Dire che invidio a Scalfari la sua amicizia col Papa è dire poco, trasudo di invidia. Tanto più che in ognuna delle loro conversazioni a Francesco scappa una cosa al confine con l’eresia, il che è dottrinalmente pericoloso, presumo, ma giornalisticamente sapido. Peccato che poi il Vaticano smentisca le parole attribuite dal Fondatore al Pontefice. Ci rovina il gioco, a noi modesti chiosatori, e ci costringe a citare il Sommo Padre come il Papa di Scalfari, che non è una diminutio, ma è certamente una cosa diversa.

 

Stavolta il Papa di Scalfari ci assicura che la creazione, e il suo oggetto, il creato, sono pura “energia” emanata da Dio, e in quell’energia, opera o lavoro di Dio, le specie si evolvono, si selezionano, muoiono, si alternano e rigenerano. Mah! Già “spirito” sarebbe problematico, perché non è casuale l’insistenza dei cristiani (cattolici, protestanti, ortodossi) sulla Trinità, il luogo teologico assente nelle scritture sacre ma determinante nella dottrina cristiana, che ama definire dogmaticamente lo Spirito Santo come una ipostasi divina, in uno con il Padre e il Figlio, al fine di evitare la facile, e gnostica, spiritualizzazione del mondo materiale, il mondo cristiano dell’Incarnazione. Ma sono questioni molto complicate, di interesse quasi solo specialistico. Sta di fatto che il posto dell’energia è assunto misticamente come centrale nelle religioni orientali, nella teologia bizantina, in tutti gli autori eretici della riforma radicale del XVI secolo, nelle opere controverse dello scienziato e prete gesuita Pierre Teilhard de Chardin, ma formulato nelle parole poco pasquali del Papa di Scalfari è un campo di forze cosmiche e biologiche indefinito, parascientifico e genericamente evoluzionista. Comunque, visto che non c’è l’Inferno, né per Francesco, Dio ne guardi, né per il Francesco di Scalfari né per chi lo commenta, possiamo dire quasi tutto.

 

Quanto a Montaigne, psicologo e antropologo e autoritrattista geniale del ’500, il Papa di Scalfari, che “quasi” consiglia di leggerlo (ma perché “quasi”?), fa bene a dire che fu un precursore dell’Illuminismo.

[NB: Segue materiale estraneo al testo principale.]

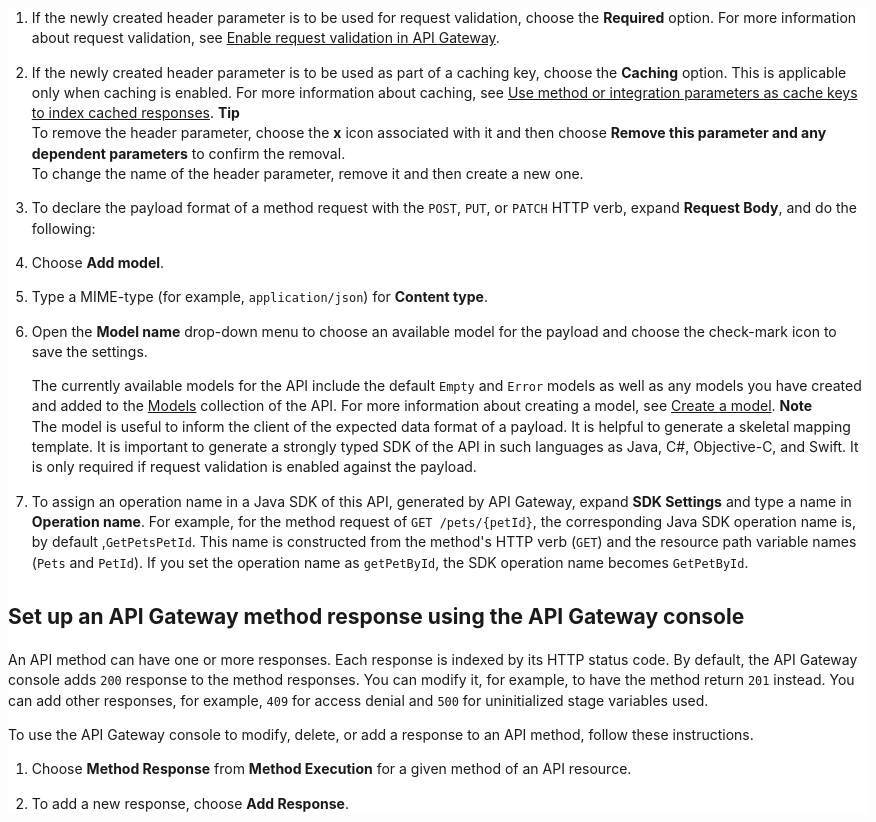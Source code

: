    1. If the newly created header parameter is to be used for request validation, choose the **Required** option\. For more information about request validation, see [Enable request validation in API Gateway](api-gateway-method-request-validation.md)\.

   1. If the newly created header parameter is to be used as part of a caching key, choose the **Caching** option\. This is applicable only when caching is enabled\. For more information about caching, see [Use method or integration parameters as cache keys to index cached responses](api-gateway-caching.md#enable-api-gateway-cache-keys)\.
**Tip**  
To remove the header parameter, choose the **x** icon associated with it and then choose **Remove this parameter and any dependent parameters** to confirm the removal\.   
To change the name of the header parameter, remove it and then create a new one\.

1.  To declare the payload format of a method request with the `POST`, `PUT`, or `PATCH` HTTP verb, expand **Request Body**, and do the following: 

   1. Choose **Add model**\.

   1. Type a MIME\-type \(for example, `application/json`\) for **Content type**\.

   1. Open the **Model name** drop\-down menu to choose an available model for the payload and choose the check\-mark icon to save the settings\.

      The currently available models for the API include the default `Empty` and `Error` models as well as any models you have created and added to the [Models](https://docs.aws.amazon.com/apigateway/api-reference/resource/models/) collection of the API\. For more information about creating a model, see [Create a model](how-to-create-model.md)\. 
**Note**  
 The model is useful to inform the client of the expected data format of a payload\. It is helpful to generate a skeletal mapping template\. It is important to generate a strongly typed SDK of the API in such languages as Java, C\#, Objective\-C, and Swift\. It is only required if request validation is enabled against the payload\. 

1. To assign an operation name in a Java SDK of this API, generated by API Gateway, expand **SDK Settings** and type a name in **Operation name**\. For example, for the method request of `GET /pets/{petId}`, the corresponding Java SDK operation name is, by default ,`GetPetsPetId`\. This name is constructed from the method's HTTP verb \(`GET`\) and the resource path variable names \(`Pets` and `PetId`\)\. If you set the operation name as `getPetById`, the SDK operation name becomes `GetPetById`\.

## Set up an API Gateway method response using the API Gateway console<a name="how-to-method-response-settings-console"></a>

 An API method can have one or more responses\. Each response is indexed by its HTTP status code\. By default, the API Gateway console adds `200` response to the method responses\. You can modify it, for example, to have the method return `201` instead\. You can add other responses, for example, `409` for access denial and `500` for uninitialized stage variables used\. 

 To use the API Gateway console to modify, delete, or add a response to an API method, follow these instructions\.

1. Choose **Method Response** from **Method Execution** for a given method of an API resource\.

1. To add a new response, choose **Add Response**\.
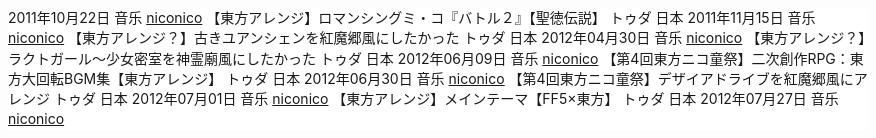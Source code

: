 <td>2011年10月22日</td>
<td>音乐</td>
<td><a rel="nofollow" class="external text" href="http://www.nicovideo.jp/watch/nm15957525">niconico</a></td>
<td>
</td></tr>
<tr>
<td>【東方アレンジ】ロマンシングミ・コ『バトル２』【聖徳伝説】</td>
<td>トゥダ</td>
<td>日本</td>
<td>2011年11月15日</td>
<td>音乐</td>
<td><a rel="nofollow" class="external text" href="http://www.nicovideo.jp/watch/nm16179680">niconico</a></td>
<td>
</td></tr>
<tr>
<td>【東方アレンジ？】古きユアンシェンを紅魔郷風にしたかった</td>
<td>トゥダ</td>
<td>日本</td>
<td>2012年04月30日</td>
<td>音乐</td>
<td><a rel="nofollow" class="external text" href="http://www.nicovideo.jp/watch/nm17687099">niconico</a></td>
<td>
</td></tr>
<tr>
<td>【東方アレンジ？】ラクトガール～少女密室を神霊廟風にしたかった</td>
<td>トゥダ</td>
<td>日本</td>
<td>2012年06月09日</td>
<td>音乐</td>
<td><a rel="nofollow" class="external text" href="http://www.nicovideo.jp/watch/nm18047093">niconico</a></td>
<td>
</td></tr>
<tr>
<td>【第4回東方ニコ童祭】二次創作RPG：東方大回転BGM集【東方アレンジ】</td>
<td>トゥダ</td>
<td>日本</td>
<td>2012年06月30日</td>
<td>音乐</td>
<td><a rel="nofollow" class="external text" href="http://www.nicovideo.jp/watch/sm18230128">niconico</a></td>
<td>
</td></tr>
<tr>
<td>【第4回東方ニコ童祭】デザイアドライブを紅魔郷風にアレンジ</td>
<td>トゥダ</td>
<td>日本</td>
<td>2012年07月01日</td>
<td>音乐</td>
<td><a rel="nofollow" class="external text" href="http://www.nicovideo.jp/watch/nm18233598">niconico</a></td>
<td>
</td></tr>
<tr>
<td>【東方アレンジ】メインテーマ【FF5×東方】</td>
<td>トゥダ</td>
<td>日本</td>
<td>2012年07月27日</td>
<td>音乐</td>
<td><a rel="nofollow" class="external text" href="http://www.nicovideo.jp/watch/nm18459447">niconico</a></td>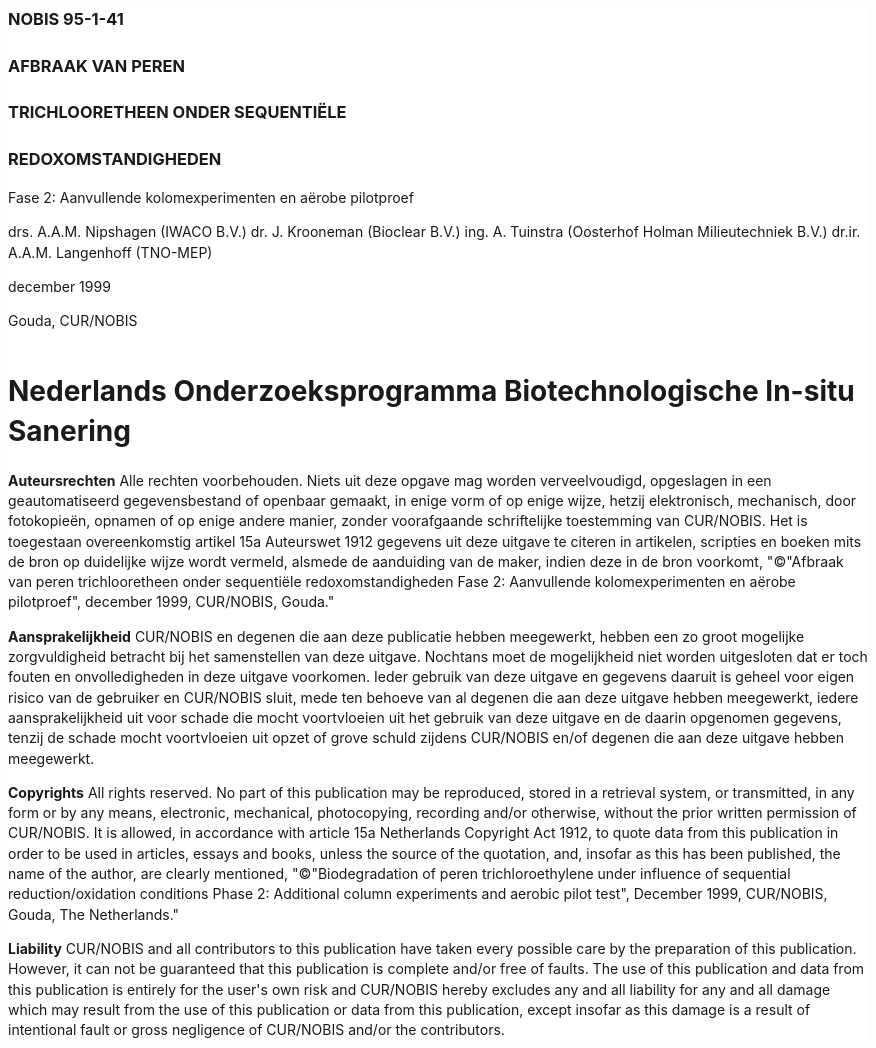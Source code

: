 ### NOBIS 95-1-41 

### AFBRAAK VAN PEREN 

### TRICHLOORETHEEN ONDER SEQUENTIËLE 

### REDOXOMSTANDIGHEDEN 

 Fase 2: Aanvullende kolomexperimenten en aërobe pilotproef 

drs. A.A.M. Nipshagen (IWACO B.V.) dr. J. Krooneman (Bioclear B.V.) ing. A. Tuinstra (Oosterhof Holman Milieutechniek B.V.) dr.ir. A.A.M. Langenhoff (TNO-MEP) 

december 1999 

Gouda, CUR/NOBIS 

# Nederlands Onderzoeksprogramma Biotechnologische In-situ Sanering 


**Auteursrechten** Alle rechten voorbehouden. Niets uit deze opgave mag worden verveelvoudigd, opgeslagen in een geautomatiseerd gegevensbestand of openbaar gemaakt, in enige vorm of op enige wijze, hetzij elektronisch, mechanisch, door fotokopieën, opnamen of op enige andere manier, zonder voorafgaande schriftelijke toestemming van CUR/NOBIS. Het is toegestaan overeenkomstig artikel 15a Auteurswet 1912 gegevens uit deze uitgave te citeren in artikelen, scripties en boeken mits de bron op duidelijke wijze wordt vermeld, alsmede de aanduiding van de maker, indien deze in de bron voorkomt, "©"Afbraak van peren trichlooretheen onder sequentiële redoxomstandigheden Fase 2: Aanvullende kolomexperimenten en aërobe pilotproef", december 1999, CUR/NOBIS, Gouda." 

**Aansprakelijkheid** CUR/NOBIS en degenen die aan deze publicatie hebben meegewerkt, hebben een zo groot mogelijke zorgvuldigheid betracht bij het samenstellen van deze uitgave. Nochtans moet de mogelijkheid niet worden uitgesloten dat er toch fouten en onvolledigheden in deze uitgave voorkomen. Ieder gebruik van deze uitgave en gegevens daaruit is geheel voor eigen risico van de gebruiker en CUR/NOBIS sluit, mede ten behoeve van al degenen die aan deze uitgave hebben meegewerkt, iedere aansprakelijkheid uit voor schade die mocht voortvloeien uit het gebruik van deze uitgave en de daarin opgenomen gegevens, tenzij de schade mocht voortvloeien uit opzet of grove schuld zijdens CUR/NOBIS en/of degenen die aan deze uitgave hebben meegewerkt. 

**Copyrights** All rights reserved. No part of this publication may be reproduced, stored in a retrieval system, or transmitted, in any form or by any means, electronic, mechanical, photocopying, recording and/or otherwise, without the prior written permission of CUR/NOBIS. It is allowed, in accordance with article 15a Netherlands Copyright Act 1912, to quote data from this publication in order to be used in articles, essays and books, unless the source of the quotation, and, insofar as this has been published, the name of the author, are clearly mentioned, "©"Biodegradation of peren trichloroethylene under influence of sequential reduction/oxidation conditions Phase 2: Additional column experiments and aerobic pilot test", December 1999, CUR/NOBIS, Gouda, The Netherlands." 

**Liability** CUR/NOBIS and all contributors to this publication have taken every possible care by the preparation of this publication. However, it can not be guaranteed that this publication is complete and/or free of faults. The use of this publication and data from this publication is entirely for the user's own risk and CUR/NOBIS hereby excludes any and all liability for any and all damage which may result from the use of this publication or data from this publication, except insofar as this damage is a result of intentional fault or gross negligence of CUR/NOBIS and/or the contributors. 
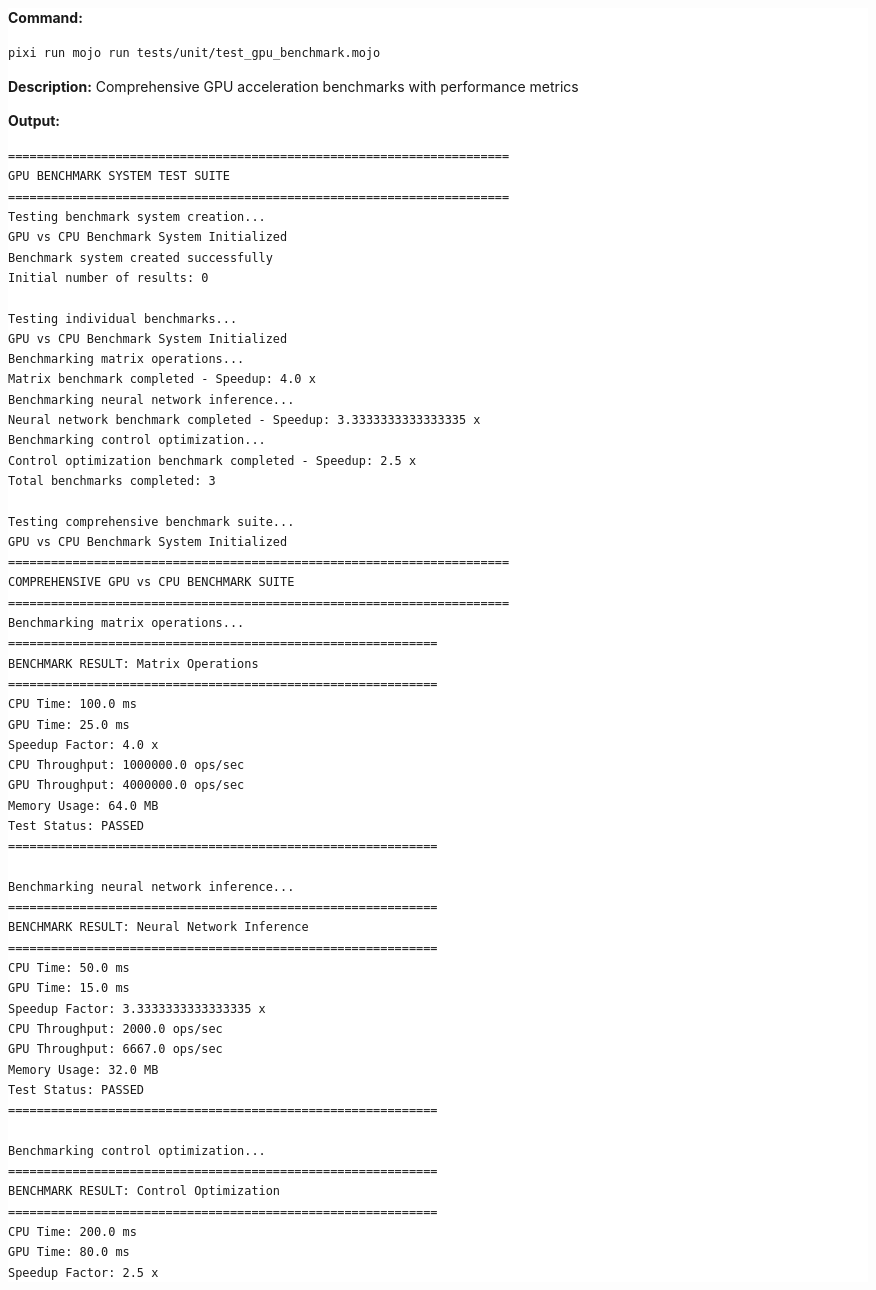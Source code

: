 **Command:**
```bash
pixi run mojo run tests/unit/test_gpu_benchmark.mojo
```

**Description:** Comprehensive GPU acceleration benchmarks with performance metrics

**Output:**
```
======================================================================
GPU BENCHMARK SYSTEM TEST SUITE
======================================================================
Testing benchmark system creation...
GPU vs CPU Benchmark System Initialized
Benchmark system created successfully
Initial number of results: 0

Testing individual benchmarks...
GPU vs CPU Benchmark System Initialized
Benchmarking matrix operations...
Matrix benchmark completed - Speedup: 4.0 x
Benchmarking neural network inference...
Neural network benchmark completed - Speedup: 3.3333333333333335 x
Benchmarking control optimization...
Control optimization benchmark completed - Speedup: 2.5 x
Total benchmarks completed: 3

Testing comprehensive benchmark suite...
GPU vs CPU Benchmark System Initialized
======================================================================
COMPREHENSIVE GPU vs CPU BENCHMARK SUITE
======================================================================
Benchmarking matrix operations...
============================================================
BENCHMARK RESULT: Matrix Operations
============================================================
CPU Time: 100.0 ms
GPU Time: 25.0 ms
Speedup Factor: 4.0 x
CPU Throughput: 1000000.0 ops/sec
GPU Throughput: 4000000.0 ops/sec
Memory Usage: 64.0 MB
Test Status: PASSED
============================================================

Benchmarking neural network inference...
============================================================
BENCHMARK RESULT: Neural Network Inference
============================================================
CPU Time: 50.0 ms
GPU Time: 15.0 ms
Speedup Factor: 3.3333333333333335 x
CPU Throughput: 2000.0 ops/sec
GPU Throughput: 6667.0 ops/sec
Memory Usage: 32.0 MB
Test Status: PASSED
============================================================

Benchmarking control optimization...
============================================================
BENCHMARK RESULT: Control Optimization
============================================================
CPU Time: 200.0 ms
GPU Time: 80.0 ms
Speedup Factor: 2.5 x
```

Basterebbe aggiungere che Montaigne riteneva equivalenti tutte le culture e le religioni, e che al Papa di Scalfari, preso dalla fine del mondo e autore di un bell’elogio del fervore cristiano dell’America latina, figlia del gesuitismo missionario, risponderebbe così. Dopo aver detto che “una sì nobile conquista” sarebbe stata un regalo all’umanità se fatta da Alessandro il Macedone o dai greci o dai romani, i quali avrebbero “chiamato questi popoli all’ammirazione e imitazione della virtù e avrebbero elevato insieme a loro una società fraterna e intelligente”, concluderebbe, anzi, concluse: “Al contrario, ci siamo serviti della loro ignoranza e intelligenza per piegarli più facilmente al tradimento, alla lussuria, all’avidità, e ogni sorta d’inumanità e di crudeltà, nel solco dei nostri costumi” (Essais, III, 6). L’ex sindaco di Bordeaux aveva dei dubbi consistenti sulla civilizzazione cristiana nel nuovo mondo, anche il Papa di Scalfari non è un identitario occidentalista ed è un bello stinco di relativista, e dunque dovrebbe fare i conti a fondo con questa precoce incriminazione morale della chiesa missionaria ed evangelizzatrice, che ebbe un’eccezione à la Montaigne nell’opera del vescovo Bartolomé de Las Casas, difensore dei nativi. Ma era un domenicano, non un gesuita.